Personal information
- Date of birth: 18 October 1992 (age 33)
- Place of birth: Denizli, Turkey
- Height: 1.71 m (5 ft 7 in)
- Position: Central midfielder

Team information
- Current team: Amasyaspor FK
- Number: 18

Youth career
- 2001–2007: Denizlispor
- 2007–2010: Fenerbahçe

Senior career*
- Years: Team / Apps / (Gls)
- 2007–2011: Fenerbahçe A2 / 30 / (7)
- 2010–2016: Fenerbahçe / 14 / (0)
- 2012–2013: → Manisaspor (loan) / 23 / (0)
- 2013–2014: → Adana Demirspor (loan) / 12 / (0)
- 2014: → Gaziantep BB (loan) / 1 / (0)
- 2015–2016: → Alanyaspor (loan) / 12 / (1)
- 2016–2018: Alanyaspor / 14 / (1)
- 2017: → Samsunspor (loan) / 12 / (3)
- 2017–2018: → Samsunspor (loan) / 19 / (2)
- 2018–2019: Fatih Karagümrük / 10 / (0)
- 2019: Bayrampaşaspor / 15 / (2)
- 2019–2020: Etimesgut Belediyespor / 9 / (0)
- 2020–2021: Kırşehir Belediyespor / 29 / (0)
- 2021–2022: Ergene Velimeşe / 19 / (0)
- 2022–2023: Nevşehir Belediyespor / 28 / (0)
- 2023–: Amasyaspor FK / 3 / (0)

International career
- 2007: Turkey U15 / 2 / (0)
- 2007–2008: Turkey U16 / 22 / (2)
- 2009: Turkey U17 / 4 / (2)
- 2009–2010: Turkey U18 / 7 / (0)
- 2010–2011: Turkey U19 / 12 / (1)
- 2011–2013: Turkey U21 / 9 / (0)

= Gökay Iravul =

Turkish footballer

Gökay Iravul (born 18 October 1992) is a Turkish footballer who plays as a midfielder for TFF Third League club Amasyaspor FK.

==Early life==
Iravul began his footballing career with local club Denizlispor in 2001, starting with the Junior Team (10–12 years old).
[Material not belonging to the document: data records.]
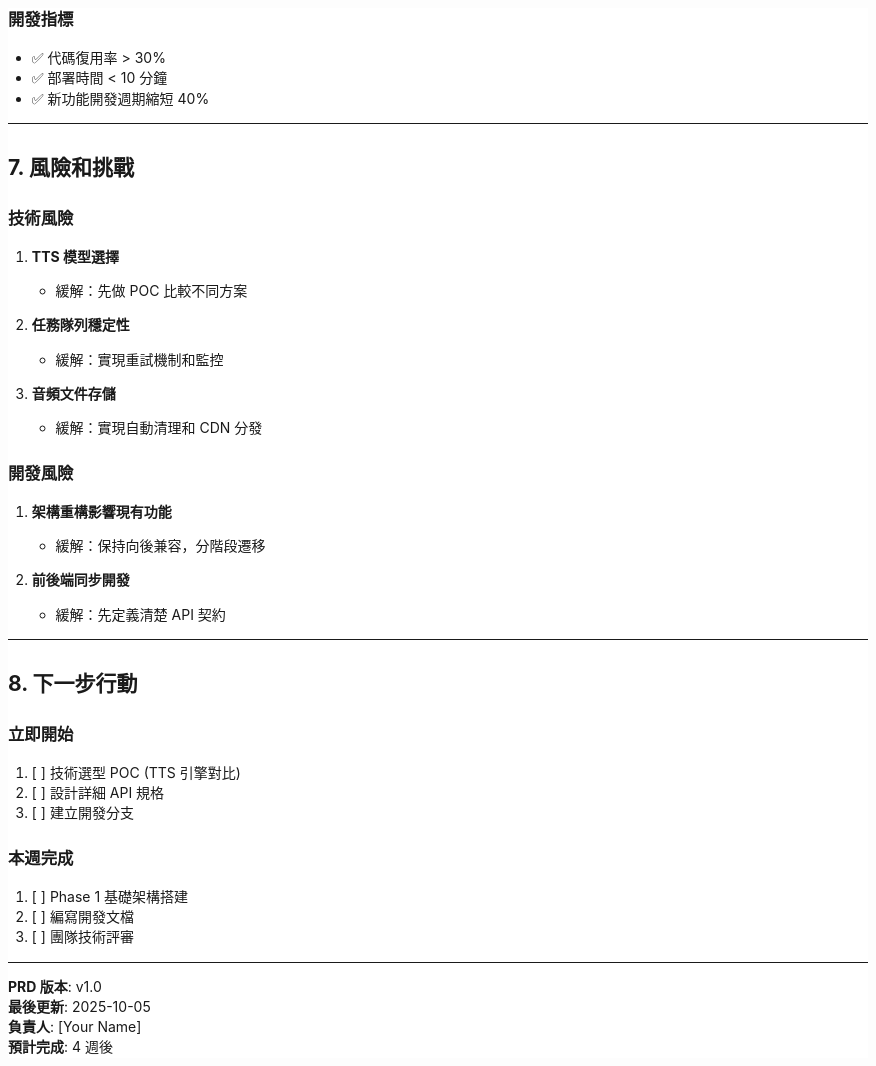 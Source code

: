 ### 開發指標
- ✅ 代碼復用率 > 30%
- ✅ 部署時間 < 10 分鐘
- ✅ 新功能開發週期縮短 40%

---

## 7. 風險和挑戰

### 技術風險
1. **TTS 模型選擇**
   - 緩解：先做 POC 比較不同方案
   
2. **任務隊列穩定性**
   - 緩解：實現重試機制和監控

3. **音頻文件存儲**
   - 緩解：實現自動清理和 CDN 分發

### 開發風險
1. **架構重構影響現有功能**
   - 緩解：保持向後兼容，分階段遷移

2. **前後端同步開發**
   - 緩解：先定義清楚 API 契約

---

## 8. 下一步行動

### 立即開始
1. [ ] 技術選型 POC (TTS 引擎對比)
2. [ ] 設計詳細 API 規格
3. [ ] 建立開發分支

### 本週完成
1. [ ] Phase 1 基礎架構搭建
2. [ ] 編寫開發文檔
3. [ ] 團隊技術評審

---

**PRD 版本**: v1.0  
**最後更新**: 2025-10-05  
**負責人**: [Your Name]  
**預計完成**: 4 週後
After one year, Iravul was promoted to the Star Team (12–14) and began playing for the B Youth Team (14–16) soon after. Iravul impressed Fenerbahçe scouts at a B Youth Team match between Denizlispor and Fenerbahçe and was signed by the Istanbul club a year later.

==Career==
Iravul signed his first professional contract with Fenerbahçe on 3 July 2007. He began with playing with the Super Youth Team (16–18) in 2008, totaling three goals in 29 appearances. The following season, Iravul was promoted to the A2 squad. Iravul has scored seven goals in 30 appearances in the A2 League.
Fenerbahçe signed him to a three-year contract extension at the start of the 2010–11 season and the midfielder was included in the squad for pre-season preparations. Iravul earned his first senior team call-up under Aykut Kocaman and made his professional debut against Gençlerbirliği on 2 October 2010, coming on as a substitution for Mamadou Niang in the 88th minute.

==International career==
Iravul began his international career with the Turkey U-15 squad. He was a part of the Turkey squad at the 2009 FIFA U-17 World Cup, making four appearances and scoring a goal.

==Career statistics==

Club: Season; League; Cup; Europe; Total
Apps: Goals; Apps; Goals; Apps; Goals; Apps; Goals
Fenerbahçe: 2010–11; 11; 0; 3; 0; 0; 0; 14; 0
2011–12: 3; 0; 1; 0; -; -; 4; 0
Total: 14; 0; 4; 0; 0; 0; 17; 0
Manisaspor (loan): 2012–13; 23; 0; 2; 0; -; -; 25; 0
Total: 23; 0; 2; 0; 0; 0; 25; 0
Career total: 37; 0; 6; 0; 0; 0; 42; 0

==Honours==
Fenerbahçe
- Süper Lig (1): 2010–11
- Türkiye Kupası (1): 2011–12

==Personal life==
Iravul has one older sister. His mother is a housewife and his father is a retired bank manager.